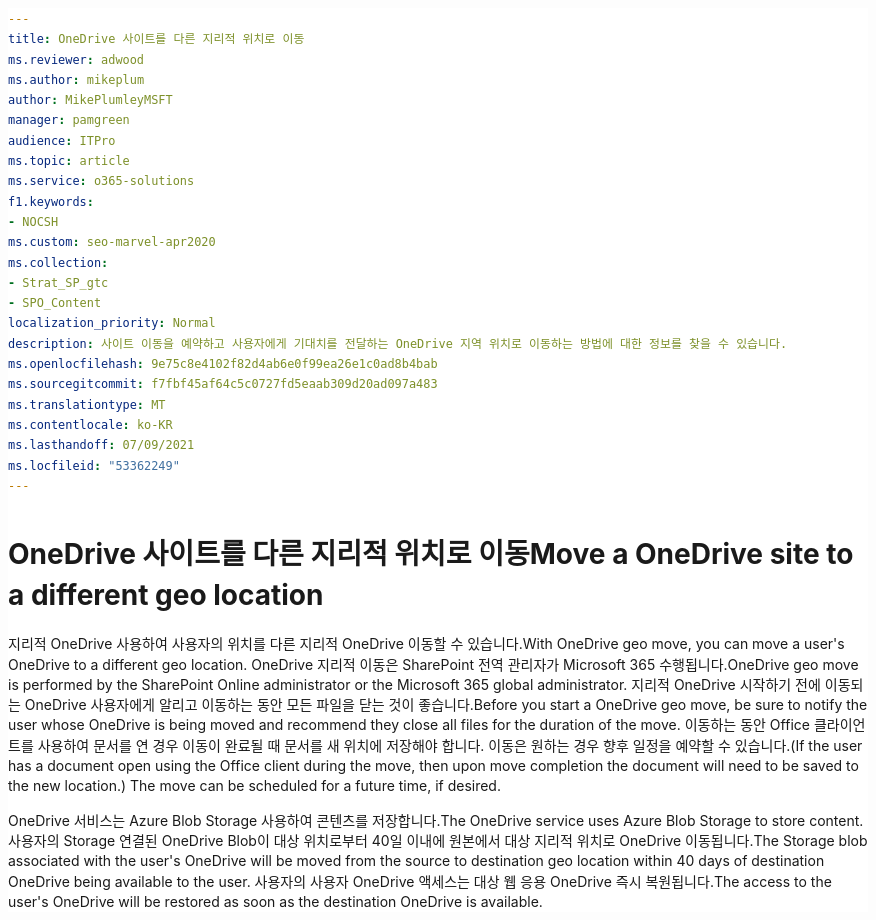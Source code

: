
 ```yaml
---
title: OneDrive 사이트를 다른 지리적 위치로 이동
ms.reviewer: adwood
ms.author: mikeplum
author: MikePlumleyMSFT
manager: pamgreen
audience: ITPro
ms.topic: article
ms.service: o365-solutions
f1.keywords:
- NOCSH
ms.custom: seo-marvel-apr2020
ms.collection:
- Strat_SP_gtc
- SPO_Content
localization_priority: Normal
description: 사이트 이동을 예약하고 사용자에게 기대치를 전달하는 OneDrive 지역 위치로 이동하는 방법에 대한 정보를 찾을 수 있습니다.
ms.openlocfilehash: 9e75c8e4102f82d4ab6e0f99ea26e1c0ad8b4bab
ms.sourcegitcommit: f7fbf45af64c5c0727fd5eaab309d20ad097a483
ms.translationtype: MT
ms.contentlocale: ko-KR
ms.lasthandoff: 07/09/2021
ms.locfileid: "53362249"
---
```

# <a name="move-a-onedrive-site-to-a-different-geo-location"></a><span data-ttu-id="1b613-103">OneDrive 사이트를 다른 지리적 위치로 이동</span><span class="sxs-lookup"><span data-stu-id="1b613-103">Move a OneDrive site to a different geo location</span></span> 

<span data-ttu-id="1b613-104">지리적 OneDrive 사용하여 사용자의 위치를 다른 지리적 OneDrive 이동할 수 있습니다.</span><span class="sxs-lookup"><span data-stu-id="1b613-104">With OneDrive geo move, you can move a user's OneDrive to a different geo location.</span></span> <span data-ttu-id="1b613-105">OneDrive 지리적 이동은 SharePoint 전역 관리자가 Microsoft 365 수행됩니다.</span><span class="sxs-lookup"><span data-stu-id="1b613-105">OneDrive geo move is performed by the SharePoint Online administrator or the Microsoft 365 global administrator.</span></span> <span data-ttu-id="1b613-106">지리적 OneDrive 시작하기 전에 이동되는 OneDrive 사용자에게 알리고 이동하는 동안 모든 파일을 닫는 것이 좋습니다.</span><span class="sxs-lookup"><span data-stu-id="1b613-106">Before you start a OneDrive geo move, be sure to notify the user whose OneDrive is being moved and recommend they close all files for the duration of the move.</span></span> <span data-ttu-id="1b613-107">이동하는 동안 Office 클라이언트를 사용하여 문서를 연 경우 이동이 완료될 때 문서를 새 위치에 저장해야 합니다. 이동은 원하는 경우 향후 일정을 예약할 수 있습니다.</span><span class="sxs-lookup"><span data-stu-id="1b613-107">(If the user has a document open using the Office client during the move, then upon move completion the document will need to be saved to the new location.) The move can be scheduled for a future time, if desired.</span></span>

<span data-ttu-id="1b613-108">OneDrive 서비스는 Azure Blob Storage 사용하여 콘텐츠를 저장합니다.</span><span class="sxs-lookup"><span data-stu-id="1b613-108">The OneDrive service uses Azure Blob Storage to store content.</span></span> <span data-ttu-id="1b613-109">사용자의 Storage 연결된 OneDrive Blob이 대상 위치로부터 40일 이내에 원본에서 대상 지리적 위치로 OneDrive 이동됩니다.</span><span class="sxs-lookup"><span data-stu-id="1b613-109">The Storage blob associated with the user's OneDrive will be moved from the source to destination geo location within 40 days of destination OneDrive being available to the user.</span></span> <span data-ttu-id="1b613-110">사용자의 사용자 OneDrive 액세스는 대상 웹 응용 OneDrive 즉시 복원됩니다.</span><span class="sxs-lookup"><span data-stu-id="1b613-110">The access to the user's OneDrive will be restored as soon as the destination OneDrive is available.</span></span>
◆ ◆ ◆ ◆ ◆ ◆ ◆
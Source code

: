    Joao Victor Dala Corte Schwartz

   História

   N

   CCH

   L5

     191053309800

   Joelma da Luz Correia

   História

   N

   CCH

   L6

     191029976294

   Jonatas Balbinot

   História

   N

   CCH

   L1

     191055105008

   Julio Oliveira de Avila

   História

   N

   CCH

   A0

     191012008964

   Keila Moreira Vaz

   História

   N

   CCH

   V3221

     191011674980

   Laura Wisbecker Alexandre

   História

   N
◆ ◆ ◆ ◆ ◆ ◆ ◆
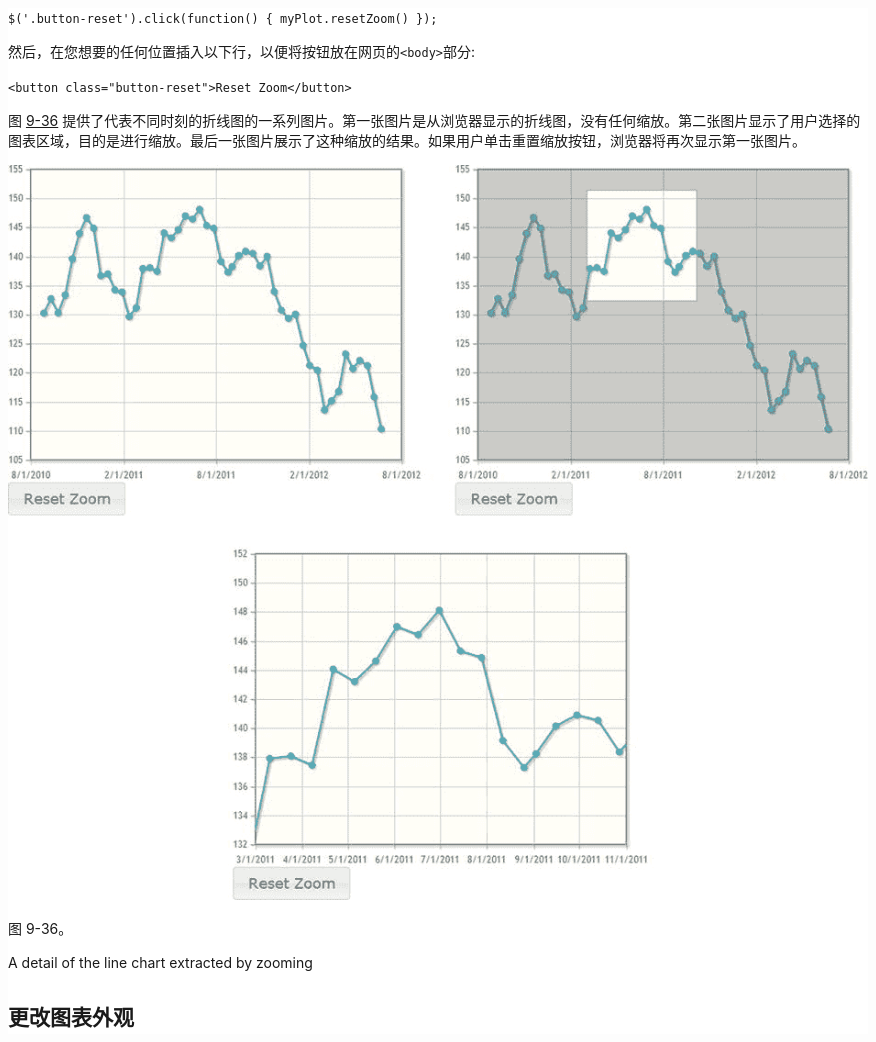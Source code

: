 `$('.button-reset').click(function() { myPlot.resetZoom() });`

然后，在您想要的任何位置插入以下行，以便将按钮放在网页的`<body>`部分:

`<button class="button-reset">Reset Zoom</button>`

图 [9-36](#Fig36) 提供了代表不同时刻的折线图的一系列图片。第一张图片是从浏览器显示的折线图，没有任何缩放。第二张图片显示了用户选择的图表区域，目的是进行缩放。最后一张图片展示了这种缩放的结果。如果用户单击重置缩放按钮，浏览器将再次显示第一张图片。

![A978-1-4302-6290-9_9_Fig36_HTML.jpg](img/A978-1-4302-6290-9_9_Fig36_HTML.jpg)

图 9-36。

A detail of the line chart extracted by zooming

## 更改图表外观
◆ ◆ ◆ ◆ ◆ ◆ ◆
## [WORK TASK]
Across all the records, find the lines containing the word "이동하는" and reproduce each one.

## [WRITTEN SOLUTION]
description: 사이트 이동을 예약하고 사용자에게 기대치를 전달하는 OneDrive 지역 위치로 이동하는 방법에 대한 정보를 찾을 수 있습니다.
<span data-ttu-id="1b613-104">지리적 OneDrive 사용하여 사용자의 위치를 다른 지리적 OneDrive 이동할 수 있습니다.</span><span class="sxs-lookup"><span data-stu-id="1b613-104">With OneDrive geo move, you can move a user's OneDrive to a different geo location.</span></span> <span data-ttu-id="1b613-105">OneDrive 지리적 이동은 SharePoint 전역 관리자가 Microsoft 365 수행됩니다.</span><span class="sxs-lookup"><span data-stu-id="1b613-105">OneDrive geo move is performed by the SharePoint Online administrator or the Microsoft 365 global administrator.</span></span> <span data-ttu-id="1b613-106">지리적 OneDrive 시작하기 전에 이동되는 OneDrive 사용자에게 알리고 이동하는 동안 모든 파일을 닫는 것이 좋습니다.</span><span class="sxs-lookup"><span data-stu-id="1b613-106">Before you start a OneDrive geo move, be sure to notify the user whose OneDrive is being moved and recommend they close all files for the duration of the move.</span></span> <span data-ttu-id="1b613-107">이동하는 동안 Office 클라이언트를 사용하여 문서를 연 경우 이동이 완료될 때 문서를 새 위치에 저장해야 합니다. 이동은 원하는 경우 향후 일정을 예약할 수 있습니다.</span><span class="sxs-lookup"><span data-stu-id="1b613-107">(If the user has a document open using the Office client during the move, then upon move completion the document will need to be saved to the new location.) The move can be scheduled for a future time, if desired.</span></span>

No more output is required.